* [What the task asks] Output the opening lines of the records exactly. End with the line that contains "[![Test results][tests shield]][actions]".

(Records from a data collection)

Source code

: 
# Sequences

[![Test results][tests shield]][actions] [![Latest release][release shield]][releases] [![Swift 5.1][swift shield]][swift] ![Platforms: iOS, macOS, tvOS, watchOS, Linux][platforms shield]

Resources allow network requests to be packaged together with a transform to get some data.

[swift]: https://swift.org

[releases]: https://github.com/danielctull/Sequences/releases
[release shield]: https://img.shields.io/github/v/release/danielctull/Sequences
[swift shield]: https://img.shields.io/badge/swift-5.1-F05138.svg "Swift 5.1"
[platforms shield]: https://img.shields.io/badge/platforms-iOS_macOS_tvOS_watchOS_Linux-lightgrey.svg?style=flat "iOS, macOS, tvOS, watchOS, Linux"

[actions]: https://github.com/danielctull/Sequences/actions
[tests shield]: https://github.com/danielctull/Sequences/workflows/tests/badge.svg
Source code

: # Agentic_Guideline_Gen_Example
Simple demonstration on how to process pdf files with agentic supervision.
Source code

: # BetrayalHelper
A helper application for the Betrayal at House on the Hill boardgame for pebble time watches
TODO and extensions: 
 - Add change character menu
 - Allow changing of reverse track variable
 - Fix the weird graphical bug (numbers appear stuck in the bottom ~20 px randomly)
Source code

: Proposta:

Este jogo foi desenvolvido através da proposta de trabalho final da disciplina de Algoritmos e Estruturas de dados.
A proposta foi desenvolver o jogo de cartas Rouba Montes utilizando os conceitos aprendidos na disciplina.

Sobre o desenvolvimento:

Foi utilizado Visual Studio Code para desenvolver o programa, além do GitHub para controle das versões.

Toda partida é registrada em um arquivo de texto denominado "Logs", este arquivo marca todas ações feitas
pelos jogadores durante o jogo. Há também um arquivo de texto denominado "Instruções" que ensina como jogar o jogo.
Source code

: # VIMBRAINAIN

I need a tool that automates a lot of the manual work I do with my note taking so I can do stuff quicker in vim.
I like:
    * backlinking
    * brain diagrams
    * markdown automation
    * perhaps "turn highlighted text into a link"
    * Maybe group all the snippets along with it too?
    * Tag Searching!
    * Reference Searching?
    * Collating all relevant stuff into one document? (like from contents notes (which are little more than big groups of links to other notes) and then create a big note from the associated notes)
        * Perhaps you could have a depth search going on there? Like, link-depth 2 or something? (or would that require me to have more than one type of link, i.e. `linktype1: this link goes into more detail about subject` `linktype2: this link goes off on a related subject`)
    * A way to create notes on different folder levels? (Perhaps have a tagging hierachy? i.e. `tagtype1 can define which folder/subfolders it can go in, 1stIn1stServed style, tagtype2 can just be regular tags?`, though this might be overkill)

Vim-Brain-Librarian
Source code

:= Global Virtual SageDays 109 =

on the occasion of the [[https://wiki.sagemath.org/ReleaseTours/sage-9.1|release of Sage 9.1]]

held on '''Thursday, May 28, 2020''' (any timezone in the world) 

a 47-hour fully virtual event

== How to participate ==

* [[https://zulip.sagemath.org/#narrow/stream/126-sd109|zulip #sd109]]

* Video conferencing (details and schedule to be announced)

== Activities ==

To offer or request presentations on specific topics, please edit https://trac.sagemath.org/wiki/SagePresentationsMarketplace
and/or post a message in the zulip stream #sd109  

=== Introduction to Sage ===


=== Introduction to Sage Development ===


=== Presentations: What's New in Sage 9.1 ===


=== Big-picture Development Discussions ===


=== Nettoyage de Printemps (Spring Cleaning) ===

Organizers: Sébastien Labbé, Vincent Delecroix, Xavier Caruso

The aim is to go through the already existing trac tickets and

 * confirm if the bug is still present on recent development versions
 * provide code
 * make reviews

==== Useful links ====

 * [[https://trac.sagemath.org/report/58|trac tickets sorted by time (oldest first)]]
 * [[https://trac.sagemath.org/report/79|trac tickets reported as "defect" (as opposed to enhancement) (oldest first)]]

* [Exercise output]
Source code

: 
# Sequences

[![Test results][tests shield]][actions] [![Latest release][release shield]][releases] [![Swift 5.1][swift shield]][swift] ![Platforms: iOS, macOS, tvOS, watchOS, Linux][platforms shield]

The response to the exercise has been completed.